(Stored data entries)
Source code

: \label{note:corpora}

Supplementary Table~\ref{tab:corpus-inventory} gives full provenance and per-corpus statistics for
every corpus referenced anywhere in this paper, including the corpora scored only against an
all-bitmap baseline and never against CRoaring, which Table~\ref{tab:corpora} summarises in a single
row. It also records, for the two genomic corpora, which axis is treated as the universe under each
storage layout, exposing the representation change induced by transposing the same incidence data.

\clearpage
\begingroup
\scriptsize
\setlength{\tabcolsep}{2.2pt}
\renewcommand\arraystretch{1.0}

==

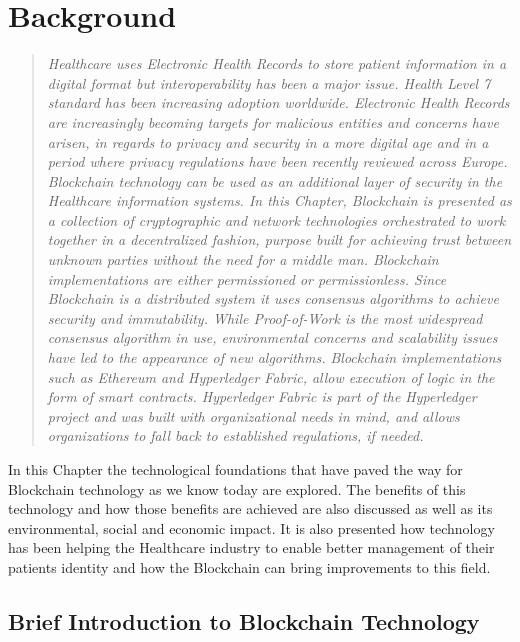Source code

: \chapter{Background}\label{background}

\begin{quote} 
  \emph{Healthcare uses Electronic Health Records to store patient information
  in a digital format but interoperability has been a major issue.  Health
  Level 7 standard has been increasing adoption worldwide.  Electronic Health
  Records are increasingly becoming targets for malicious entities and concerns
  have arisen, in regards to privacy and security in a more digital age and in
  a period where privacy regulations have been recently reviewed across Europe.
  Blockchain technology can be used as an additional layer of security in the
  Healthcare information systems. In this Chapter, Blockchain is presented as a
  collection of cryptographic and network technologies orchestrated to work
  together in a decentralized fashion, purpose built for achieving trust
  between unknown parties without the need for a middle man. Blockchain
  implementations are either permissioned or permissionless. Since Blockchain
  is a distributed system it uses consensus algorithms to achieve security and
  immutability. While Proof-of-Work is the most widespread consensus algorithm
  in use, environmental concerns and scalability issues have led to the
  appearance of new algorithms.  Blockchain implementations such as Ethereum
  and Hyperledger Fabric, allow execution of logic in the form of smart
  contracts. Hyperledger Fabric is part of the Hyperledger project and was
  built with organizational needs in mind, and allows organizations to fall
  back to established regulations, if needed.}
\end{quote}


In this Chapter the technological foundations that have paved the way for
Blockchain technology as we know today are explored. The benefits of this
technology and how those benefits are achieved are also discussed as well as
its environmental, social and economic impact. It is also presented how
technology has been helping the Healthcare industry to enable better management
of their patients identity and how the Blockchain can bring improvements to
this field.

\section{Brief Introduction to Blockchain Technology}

TASK DIRECTIONS =
The answer is the lines above between the line holding "store patient information" and the line holding "Introduction to Blockchain", inclusive, each written out exactly, and no others.

WRITTEN ANSWER =
  \emph{Healthcare uses Electronic Health Records to store patient information
  in a digital format but interoperability has been a major issue.  Health
  Level 7 standard has been increasing adoption worldwide.  Electronic Health
  Records are increasingly becoming targets for malicious entities and concerns
  have arisen, in regards to privacy and security in a more digital age and in
  a period where privacy regulations have been recently reviewed across Europe.
  Blockchain technology can be used as an additional layer of security in the
  Healthcare information systems. In this Chapter, Blockchain is presented as a
  collection of cryptographic and network technologies orchestrated to work
  together in a decentralized fashion, purpose built for achieving trust
  between unknown parties without the need for a middle man. Blockchain
  implementations are either permissioned or permissionless. Since Blockchain
  is a distributed system it uses consensus algorithms to achieve security and
  immutability. While Proof-of-Work is the most widespread consensus algorithm
  in use, environmental concerns and scalability issues have led to the
  appearance of new algorithms.  Blockchain implementations such as Ethereum
  and Hyperledger Fabric, allow execution of logic in the form of smart
  contracts. Hyperledger Fabric is part of the Hyperledger project and was
  built with organizational needs in mind, and allows organizations to fall
  back to established regulations, if needed.}
\end{quote}


In this Chapter the technological foundations that have paved the way for
Blockchain technology as we know today are explored. The benefits of this
technology and how those benefits are achieved are also discussed as well as
its environmental, social and economic impact. It is also presented how
technology has been helping the Healthcare industry to enable better management
of their patients identity and how the Blockchain can bring improvements to
this field.

\section{Brief Introduction to Blockchain Technology}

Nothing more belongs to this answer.